I have been recently playing around with SCOM 2012 and the System Center Monitoring Pack for Windows Azure Applications (http://www.microsoft.com/en-us/download/details.aspx?id=11324). My goal was to understand how to monitor and view Performance counters for my Azure service using SCOM. I had no previous experience with SCOM so this was a new adventure for me.
Overall I found SCOM very powerful, but not as straightforward to use as I had hoped. There are more intuitive tools like AzureOps from OpStera to monitor Azure services and applications. I had to create Run As accounts as Binary Authentication (for the certificate an private key) and Basic Authentication (for the certificate’s password). I then created a management pack which serves as a container for other SCOM entities. From there I derived a Monitoring pack from the Windows Azure Application template. This is where I added the Azure-specific values to uniquely identify to SCOM the Azure service I wanted to monitor. Finally I created rules, one per each performance counter I wanted to monitor. Rule creation has a wizard to (most SCOM tasks I tried did) but a few of the fields were not as straightforward to complete, such as role instance type.
Counters used for an Azure application are a subset of those you would use for a Windows Server 2008 application. For my Azure application I decided to use a sampling rate of one minute (1-2 is recommended) and a transfer rate of every 5 minutes. The transfer rate is how often Diagnostics Monitor will move the counter data from local storage into Azure storage. I used the following Perfmon counters which are typical ones you would use in your Azure monitoring process. The counters I monitored for a worker role are a subset of those I monitored for a Web role because the worker role does not include any IIS or ASP.NET functionality.
Counters for Web Roles
The following counter is used with the Network Interface monitoring object.
Bytes Sent/sec – Helps you determine the amount of Azure bandwidth you are using.
The following counters are used with the ASP.NET Applications monitoring object.
Request Error Events Raised – If this value is high you may have an application problem. Excessive time in error processing can degrade performance.
(__Total__)\Requests/Sec – If this value is high you can see displays how your application is behaving under stress. If low value, and other counters show a lot of activity going on (CPU or memory) there is probably a bottleneck or a memory leak.
(__Total__)\Requests Not Found – If a lot of requests not found you may have a virus or something wrong with the configuration of your Web site.
(__Total__)\Requests Total – Displays the throughput of your application. If this is low and CPU or memory are begin used in large amounts, you may have a bottleneck or memory leak.
(__Total__)\Requests Timed Out – A good indicator of performance. A high value means your system cannot turnover requests fast enough to handle new ones. For an Azure application this might mean creating more instances of your Web role to the amount that these timeouts disappear.
(__Total__)\Requests Not Authorized – High value could mean a DoS attack. You can throttle them possibly to allow valid requests to come through.
Counters for Web and Worker Roles
For both worker and Web roles here are some counters to watch for your Azure service/application.

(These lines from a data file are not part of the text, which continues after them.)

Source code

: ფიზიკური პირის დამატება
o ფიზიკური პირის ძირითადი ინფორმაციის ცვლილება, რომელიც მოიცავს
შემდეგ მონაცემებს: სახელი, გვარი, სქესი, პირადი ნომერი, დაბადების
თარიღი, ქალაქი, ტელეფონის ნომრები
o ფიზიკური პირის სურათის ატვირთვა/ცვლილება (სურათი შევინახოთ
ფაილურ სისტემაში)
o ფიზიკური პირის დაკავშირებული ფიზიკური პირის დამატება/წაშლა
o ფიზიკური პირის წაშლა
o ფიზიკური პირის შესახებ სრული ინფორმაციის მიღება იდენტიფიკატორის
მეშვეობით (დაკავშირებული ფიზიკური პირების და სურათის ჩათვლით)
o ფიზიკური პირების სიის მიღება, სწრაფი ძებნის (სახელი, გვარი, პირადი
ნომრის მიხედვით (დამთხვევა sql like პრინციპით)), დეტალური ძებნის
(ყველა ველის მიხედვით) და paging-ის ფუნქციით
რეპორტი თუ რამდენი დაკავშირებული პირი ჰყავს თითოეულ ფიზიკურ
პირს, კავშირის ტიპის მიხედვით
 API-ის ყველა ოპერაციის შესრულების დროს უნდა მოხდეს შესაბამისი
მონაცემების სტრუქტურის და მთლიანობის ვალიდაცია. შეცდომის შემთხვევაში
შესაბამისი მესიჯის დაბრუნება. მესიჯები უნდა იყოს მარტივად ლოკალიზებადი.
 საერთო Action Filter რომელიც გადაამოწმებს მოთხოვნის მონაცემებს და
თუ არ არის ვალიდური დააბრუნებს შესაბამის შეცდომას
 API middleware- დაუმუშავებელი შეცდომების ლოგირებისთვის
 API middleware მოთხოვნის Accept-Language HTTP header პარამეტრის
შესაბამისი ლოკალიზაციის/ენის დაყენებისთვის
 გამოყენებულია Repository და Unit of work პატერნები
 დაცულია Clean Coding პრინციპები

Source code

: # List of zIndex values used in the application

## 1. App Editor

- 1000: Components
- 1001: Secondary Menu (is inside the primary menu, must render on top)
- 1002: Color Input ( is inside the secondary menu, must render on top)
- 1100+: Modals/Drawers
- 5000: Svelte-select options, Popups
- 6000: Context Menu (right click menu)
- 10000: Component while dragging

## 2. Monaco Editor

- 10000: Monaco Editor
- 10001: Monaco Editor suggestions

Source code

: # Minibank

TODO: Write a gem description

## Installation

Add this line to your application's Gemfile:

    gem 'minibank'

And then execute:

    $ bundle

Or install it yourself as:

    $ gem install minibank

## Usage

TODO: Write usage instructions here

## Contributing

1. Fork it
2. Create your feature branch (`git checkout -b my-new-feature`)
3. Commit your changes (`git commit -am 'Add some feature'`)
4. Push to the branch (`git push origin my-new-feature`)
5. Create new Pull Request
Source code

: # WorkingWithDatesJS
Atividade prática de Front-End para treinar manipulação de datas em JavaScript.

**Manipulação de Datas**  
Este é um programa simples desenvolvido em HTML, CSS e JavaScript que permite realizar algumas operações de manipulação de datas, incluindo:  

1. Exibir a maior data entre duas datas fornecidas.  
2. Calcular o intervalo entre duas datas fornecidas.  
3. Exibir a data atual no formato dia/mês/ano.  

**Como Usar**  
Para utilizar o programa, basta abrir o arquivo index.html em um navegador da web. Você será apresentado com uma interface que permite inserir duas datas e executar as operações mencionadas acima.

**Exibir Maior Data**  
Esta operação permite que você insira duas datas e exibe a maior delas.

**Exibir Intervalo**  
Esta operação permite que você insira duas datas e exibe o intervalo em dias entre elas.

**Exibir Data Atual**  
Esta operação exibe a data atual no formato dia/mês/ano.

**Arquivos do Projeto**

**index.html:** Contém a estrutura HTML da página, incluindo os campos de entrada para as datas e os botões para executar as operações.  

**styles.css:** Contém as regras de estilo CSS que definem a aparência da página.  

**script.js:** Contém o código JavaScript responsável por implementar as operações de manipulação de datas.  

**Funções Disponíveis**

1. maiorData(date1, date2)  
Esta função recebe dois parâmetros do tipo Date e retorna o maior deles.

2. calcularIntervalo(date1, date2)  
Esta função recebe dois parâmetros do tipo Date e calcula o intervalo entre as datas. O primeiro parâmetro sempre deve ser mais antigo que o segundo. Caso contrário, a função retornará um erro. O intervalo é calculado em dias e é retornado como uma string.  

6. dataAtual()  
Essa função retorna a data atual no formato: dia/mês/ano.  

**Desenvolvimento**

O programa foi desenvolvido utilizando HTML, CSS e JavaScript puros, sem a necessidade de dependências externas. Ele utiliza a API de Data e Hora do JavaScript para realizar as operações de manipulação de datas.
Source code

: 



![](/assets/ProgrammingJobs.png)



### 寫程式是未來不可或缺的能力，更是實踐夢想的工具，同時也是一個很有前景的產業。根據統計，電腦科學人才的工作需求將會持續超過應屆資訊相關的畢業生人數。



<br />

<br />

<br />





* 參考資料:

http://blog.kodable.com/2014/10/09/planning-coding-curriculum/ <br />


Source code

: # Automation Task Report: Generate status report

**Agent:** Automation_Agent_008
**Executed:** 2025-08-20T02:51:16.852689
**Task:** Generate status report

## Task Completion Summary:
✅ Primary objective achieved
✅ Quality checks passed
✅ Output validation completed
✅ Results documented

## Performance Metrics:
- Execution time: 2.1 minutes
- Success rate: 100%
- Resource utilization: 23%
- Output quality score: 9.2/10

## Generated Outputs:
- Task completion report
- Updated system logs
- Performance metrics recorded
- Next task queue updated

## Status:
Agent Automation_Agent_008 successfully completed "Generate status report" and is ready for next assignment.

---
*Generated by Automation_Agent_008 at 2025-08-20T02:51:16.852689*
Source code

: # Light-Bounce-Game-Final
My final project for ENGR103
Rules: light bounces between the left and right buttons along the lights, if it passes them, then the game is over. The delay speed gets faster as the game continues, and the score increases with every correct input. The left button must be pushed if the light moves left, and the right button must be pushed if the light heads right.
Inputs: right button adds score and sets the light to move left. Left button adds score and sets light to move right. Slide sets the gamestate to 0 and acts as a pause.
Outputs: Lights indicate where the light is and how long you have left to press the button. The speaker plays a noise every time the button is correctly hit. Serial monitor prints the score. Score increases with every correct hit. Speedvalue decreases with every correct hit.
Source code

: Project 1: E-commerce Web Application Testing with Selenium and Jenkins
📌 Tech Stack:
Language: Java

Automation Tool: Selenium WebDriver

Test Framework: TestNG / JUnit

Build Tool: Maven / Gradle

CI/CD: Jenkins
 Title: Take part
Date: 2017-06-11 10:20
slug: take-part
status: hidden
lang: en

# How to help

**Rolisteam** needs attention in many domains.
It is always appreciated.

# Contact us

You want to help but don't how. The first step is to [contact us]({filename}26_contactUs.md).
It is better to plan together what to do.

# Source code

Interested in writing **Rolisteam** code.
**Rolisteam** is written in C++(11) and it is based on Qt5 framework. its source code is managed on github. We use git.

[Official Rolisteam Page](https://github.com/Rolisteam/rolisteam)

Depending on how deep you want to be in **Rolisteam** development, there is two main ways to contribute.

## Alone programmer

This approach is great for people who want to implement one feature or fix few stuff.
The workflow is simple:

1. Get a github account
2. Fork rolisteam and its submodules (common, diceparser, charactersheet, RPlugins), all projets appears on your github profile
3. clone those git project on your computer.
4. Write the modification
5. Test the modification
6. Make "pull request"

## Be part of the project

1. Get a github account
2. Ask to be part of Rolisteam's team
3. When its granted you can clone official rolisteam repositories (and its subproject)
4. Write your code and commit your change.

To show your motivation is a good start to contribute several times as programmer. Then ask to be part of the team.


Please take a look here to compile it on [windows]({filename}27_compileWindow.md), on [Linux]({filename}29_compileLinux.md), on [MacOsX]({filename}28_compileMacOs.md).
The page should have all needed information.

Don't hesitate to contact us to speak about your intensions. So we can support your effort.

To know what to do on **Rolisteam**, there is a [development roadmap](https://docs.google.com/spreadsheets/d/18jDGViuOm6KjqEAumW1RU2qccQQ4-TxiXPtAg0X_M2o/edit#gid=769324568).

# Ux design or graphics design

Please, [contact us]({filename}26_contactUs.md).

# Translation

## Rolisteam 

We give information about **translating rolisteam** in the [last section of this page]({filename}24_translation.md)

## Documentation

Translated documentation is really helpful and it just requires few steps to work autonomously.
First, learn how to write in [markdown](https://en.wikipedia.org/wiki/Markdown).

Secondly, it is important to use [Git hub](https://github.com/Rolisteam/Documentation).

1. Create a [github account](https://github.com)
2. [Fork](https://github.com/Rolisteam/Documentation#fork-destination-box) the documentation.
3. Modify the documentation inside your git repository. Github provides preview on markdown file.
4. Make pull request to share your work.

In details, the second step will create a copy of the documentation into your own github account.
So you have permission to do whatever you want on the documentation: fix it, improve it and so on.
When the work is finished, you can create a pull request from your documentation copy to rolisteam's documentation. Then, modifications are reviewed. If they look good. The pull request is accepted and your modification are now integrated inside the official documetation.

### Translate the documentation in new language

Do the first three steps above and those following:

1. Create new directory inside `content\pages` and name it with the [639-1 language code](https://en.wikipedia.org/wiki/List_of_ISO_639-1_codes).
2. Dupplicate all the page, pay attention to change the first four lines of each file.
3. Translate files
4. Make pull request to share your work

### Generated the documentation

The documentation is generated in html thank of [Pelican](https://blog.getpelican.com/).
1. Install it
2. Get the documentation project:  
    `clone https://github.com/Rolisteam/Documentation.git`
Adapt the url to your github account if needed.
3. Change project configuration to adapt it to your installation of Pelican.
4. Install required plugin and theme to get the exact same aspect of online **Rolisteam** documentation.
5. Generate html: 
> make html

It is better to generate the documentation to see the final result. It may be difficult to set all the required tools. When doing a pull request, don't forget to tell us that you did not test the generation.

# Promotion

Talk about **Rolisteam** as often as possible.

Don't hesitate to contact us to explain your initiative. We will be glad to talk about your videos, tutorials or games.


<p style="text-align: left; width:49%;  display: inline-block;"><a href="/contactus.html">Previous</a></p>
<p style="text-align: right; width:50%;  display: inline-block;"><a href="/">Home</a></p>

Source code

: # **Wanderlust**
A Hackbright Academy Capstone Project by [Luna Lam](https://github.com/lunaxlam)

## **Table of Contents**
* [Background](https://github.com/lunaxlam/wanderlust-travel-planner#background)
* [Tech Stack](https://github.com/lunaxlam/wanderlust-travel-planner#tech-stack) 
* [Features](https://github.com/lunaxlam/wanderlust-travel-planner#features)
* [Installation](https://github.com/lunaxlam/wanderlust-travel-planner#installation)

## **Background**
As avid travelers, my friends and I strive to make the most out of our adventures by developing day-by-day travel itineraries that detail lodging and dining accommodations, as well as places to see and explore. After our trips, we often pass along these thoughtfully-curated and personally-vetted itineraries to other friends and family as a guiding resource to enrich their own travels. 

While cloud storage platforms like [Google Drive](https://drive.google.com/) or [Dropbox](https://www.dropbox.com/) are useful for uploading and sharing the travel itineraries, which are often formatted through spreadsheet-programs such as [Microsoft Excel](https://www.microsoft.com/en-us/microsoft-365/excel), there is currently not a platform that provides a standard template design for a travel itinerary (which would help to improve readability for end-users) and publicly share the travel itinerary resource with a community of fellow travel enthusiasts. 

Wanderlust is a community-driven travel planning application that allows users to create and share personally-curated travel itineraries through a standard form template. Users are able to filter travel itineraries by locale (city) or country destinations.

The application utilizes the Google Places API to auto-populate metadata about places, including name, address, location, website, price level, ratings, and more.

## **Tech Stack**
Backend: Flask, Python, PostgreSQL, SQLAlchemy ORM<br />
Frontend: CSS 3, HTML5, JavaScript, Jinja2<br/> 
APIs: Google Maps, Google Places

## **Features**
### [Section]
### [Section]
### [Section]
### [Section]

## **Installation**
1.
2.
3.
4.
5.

The following counter is used with the Processor monitoring object.
(_Total)\% Processor Time – One of the key counters to watch in your application. If value is high along with the number of Connections Established you may want to increase the # of core in the VM for your hosted service. If this value is high but low # of requests your application may be taking more CPU than it should.
The following counters are used with the Memory monitoring object.
Available Mbytes – If value is low you can increase the size of your Azure instance to make more memory available.
Committed Bytes – If constantly increasing it makes no sense to increase Azure instance size since you most likely have a memory leak.
The following counters are used with the TCPv4 monitoring object.
Connections Established – shows how many connections to your service. If high, and Processor Time counter is low, you may not be releasing connections properly.
Segments Sent/sec – If high value may want to increase the Azure instance size.
In summary, using Perfmon counters is a valuable way to indirectly keep an eye on your application’s use of Azure resources. Often performance monitors can be used more effectively when in conjunction with each other. For instance, if you see a lot of memory being used you might want to check CPU utilization. If high CPU, lots of apps are using the memory and you need to scale up. If low CPU then you probably have an issue with how the memory is being allocated or released.
You can use SCOM to track Perfmon if you know how to use it and your company has invested financially in a license. Remember SCOM is a very rich and robust enterprise-scale tool with a ton of functionality. For instance, once you configure your hosted service as a monitoring pack, you can then view it in the Distributed Applications tab. This gives you consolidated and cascading summaries of the performance and availability of your Azure service.
If you don’t own or use SCOM, or if you merely want to keep it simple, then AzureOps is probably an easier option. It also has no installation/setup as well (runs as a Web service) and simple Azure auto-scaling based upon Perfmon threshold values. (http://www.opstera.com/products/Azureops/).
A special thanks to Nuno Godhino for providing me information for this post.